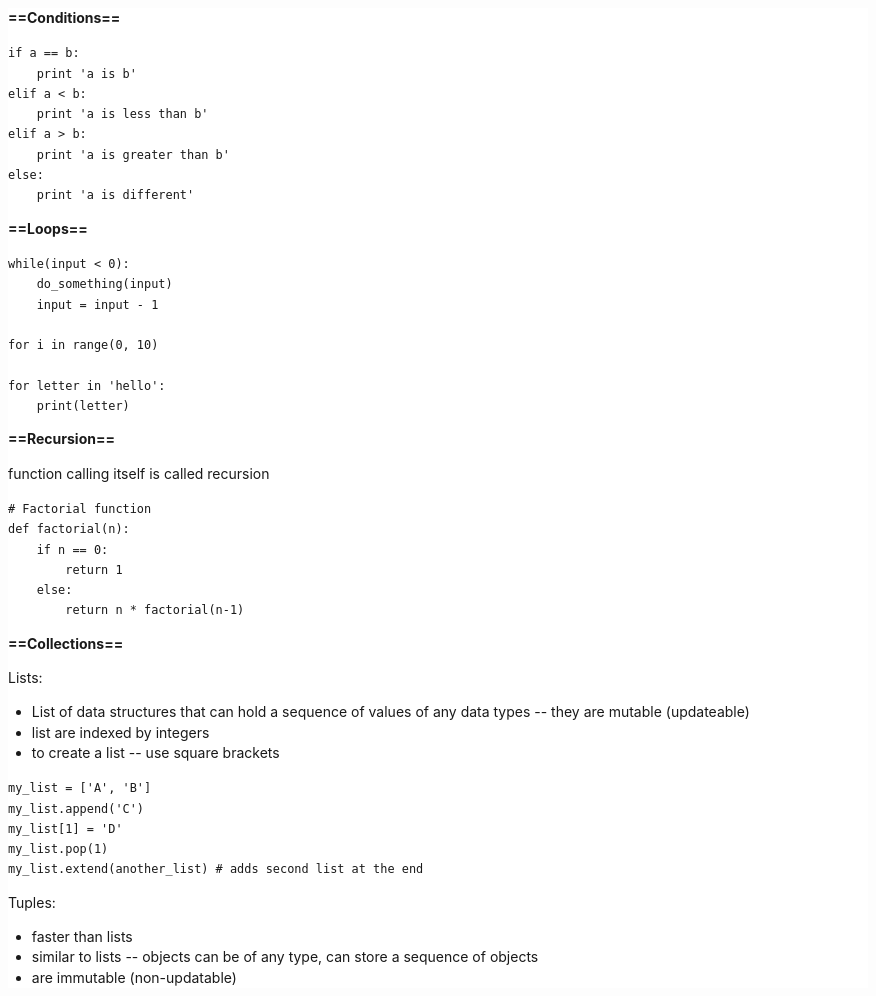 **==Conditions==**

```
if a == b:
	print 'a is b'
elif a < b:
	print 'a is less than b'
elif a > b:
	print 'a is greater than b'
else:
	print 'a is different'
```

**==Loops==**

```
while(input < 0): 
	do_something(input)
	input = input - 1

for i in range(0, 10)

for letter in 'hello':
	print(letter)
```

**==Recursion==**

function calling itself is called recursion

```
# Factorial function
def factorial(n):
	if n == 0:
		return 1
	else:
		return n * factorial(n-1)
```

**==Collections==**

Lists:
- List of data structures that can hold a sequence of values of any data types -- they are mutable (updateable)
- list are indexed by integers
- to create a list -- use square brackets

```
my_list = ['A', 'B']
my_list.append('C')
my_list[1] = 'D'
my_list.pop(1)
my_list.extend(another_list) # adds second list at the end
```

Tuples:
- faster than lists
- similar to lists -- objects can be of any type, can store a sequence of objects
- are immutable (non-updatable)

- **What you are asked to do**: A word-for-word copy of the entries is needed, with no pictures in it.

- **Answer below**:
 **==Conditions==**

```
if a == b:
	print 'a is b'
elif a < b:
	print 'a is less than b'
elif a > b:
	print 'a is greater than b'
else:
	print 'a is different'
```

**==Loops==**

```
while(input < 0): 
	do_something(input)
	input = input - 1

for i in range(0, 10)

for letter in 'hello':
	print(letter)
```

**==Recursion==**

function calling itself is called recursion

```
# Factorial function
def factorial(n):
	if n == 0:
		return 1
	else:
		return n * factorial(n-1)
```

**==Collections==**

Lists:
- List of data structures that can hold a sequence of values of any data types -- they are mutable (updateable)
- list are indexed by integers
- to create a list -- use square brackets

```
my_list = ['A', 'B']
my_list.append('C')
my_list[1] = 'D'
my_list.pop(1)
my_list.extend(another_list) # adds second list at the end
```

Tuples:
- faster than lists
- similar to lists -- objects can be of any type, can store a sequence of objects
- are immutable (non-updatable)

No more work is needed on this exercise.